Sunlight blasted Kellan’s field of vision, stunning his senses but not his movements as his boots pounded over the threshold and into the front yard. His muscles screamed with every step, but he refused to give in until a familiar female voice penetrated his consciousness.
“Easy, Walker. Let’s see what we’ve got.” Quinn Copeland, the second half of Station Seventeen’s paramedic crew, rushed up to meet him with a gurney. Kellan lowered Angel to the thin mattress dividing the space between him and Copeland, reaching up to remove his helmet and his mask but not budging an inch as she began her rapid trauma assessment.
“Damn it.” Quinn’s face went from zero to shit-storm serious in less than a breath. “She’s not breathing, and I can’t find a pulse.”
Kellan’s gut took a hard slide toward his knees. “We need to help her. We need—” He yanked his chin in a rough glance from side to side. “Where’s Drake?”
“He’s on the other victim,” she said quietly, her gloved hands moving fast enough over Angel’s body to turn them into a purple blur.
“What?” Oh hell, how many women had been inside that house?
Copeland flattened her palms over Angel’s chest and began CPR, and shit. Shit! This couldn’t be happening.
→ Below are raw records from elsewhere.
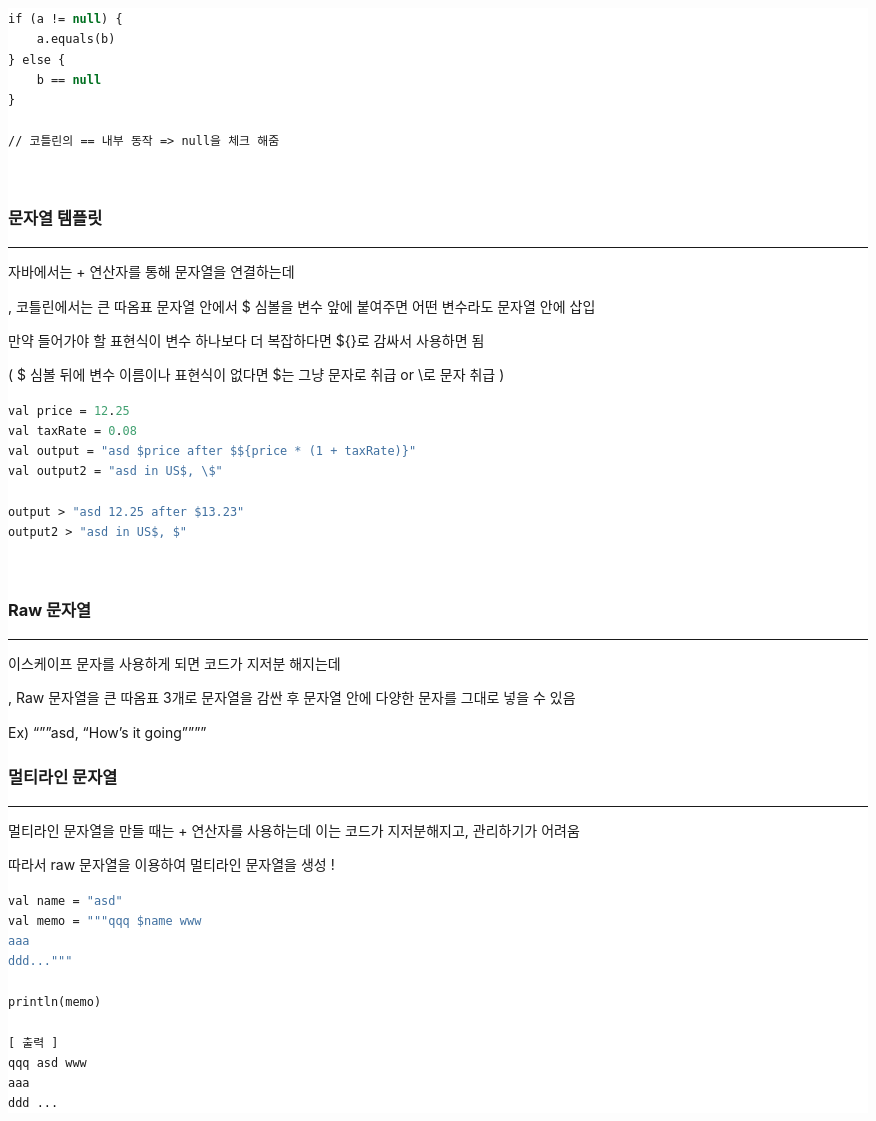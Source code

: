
 ```llvm
if (a != null) {
    a.equals(b)
} else {
    b == null
}

// 코틀린의 == 내부 동작 => null을 체크 해줌
```
<br>

### **문자열 템플릿**

---

자바에서는 + 연산자를 통해 문자열을 연결하는데

, 코틀린에서는 큰 따옴표 문자열 안에서 $ 심볼을 변수 앞에 붙여주면 어떤 변수라도 문자열 안에 삽입

만약 들어가야 할 표현식이 변수 하나보다 더 복잡하다면 ${}로 감싸서 사용하면 됨

( $ 심볼 뒤에 변수 이름이나 표현식이 없다면 $는 그냥 문자로 취급 or \로 문자 취급 )

```llvm
val price = 12.25
val taxRate = 0.08
val output = "asd $price after $${price * (1 + taxRate)}"
val output2 = "asd in US$, \$"

output > "asd 12.25 after $13.23"
output2 > "asd in US$, $"
```
<br>

### **Raw 문자열**

---

이스케이프 문자를 사용하게 되면 코드가 지저분 해지는데

, Raw 문자열을 큰 따옴표 3개로 문자열을 감싼 후 문자열 안에 다양한 문자를 그대로 넣을 수 있음

Ex) “””asd, “How’s it going””””<br>

### **멀티라인 문자열**

---

멀티라인 문자열을 만들 때는 + 연산자를 사용하는데 이는 코드가 지저분해지고, 관리하기가 어려움

따라서 raw 문자열을 이용하여 멀티라인 문자열을 생성 !

```llvm
val name = "asd"
val memo = """qqq $name www
aaa
ddd..."""

println(memo)

[ 출력 ] 
qqq asd www
aaa
ddd ...
```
“Gates found someone else inside just seconds after you radioed in, and from the sound of things, the guy’s as bad off as this woman.” She completed a round of compressions, pausing for a lightning-fast vitals check before shifting to resume CPR. “The paramedics from Twelve are on their way to help us get both victims to Remington Hospital. Until then, Drake and I have to divide and conquer here on-scene.”
“You’re not taking her to the hospital?” Kellan asked, dread filling his belly, and Copeland pegged him with a light gray stare that defied her sweet, all-American looks.
“Drake’s guy is critical too, Walker, and they won’t both fit in the ambo. We have to wait for the guys from Twelve to help us with transport, so right now I’m all this woman’s got.”
“No you’re not,” Kellan said. “Let me help.” He jerked his chin toward his radio before she could protest. “Walker to Command, requesting to assist Copeland with the victim.”
“Command to Walker,” came Bridges’ voice. “Affirmative. You are a go for medical assist.”
Relief left his lungs on a hard burst. “Copy that, Command,” Kellan said, quickly shucking the soot-stained leather on his hands in favor of a pair of nitrile medical gloves and squinting through the sunlight to look at Quinn.
“I’ve got your back, Copeland. Just tell me what to do to help you help her.”
She didn’t hesitate. “Okay. Take over compressions so I can get her hooked up to the monitor.”
Copeland shifted her hands to make room for his to replace them, and Kellan leaned in from the other side of the gurney. Willing his hands not to shake and his focus not to falter, he laced his fingers together, palm over knuckles. He pressed them to the front of Angel’s once-white dress, his brain making the startled realization that it was the same one she’d worn last night.
She hadn’t even changed clothes from the party.
A fresh shot of adrenaline bloomed in his veins, but he stuffed back the heart-twisting detail. He had to focus on helping Angel, right here and right now. No emotions. Just actions.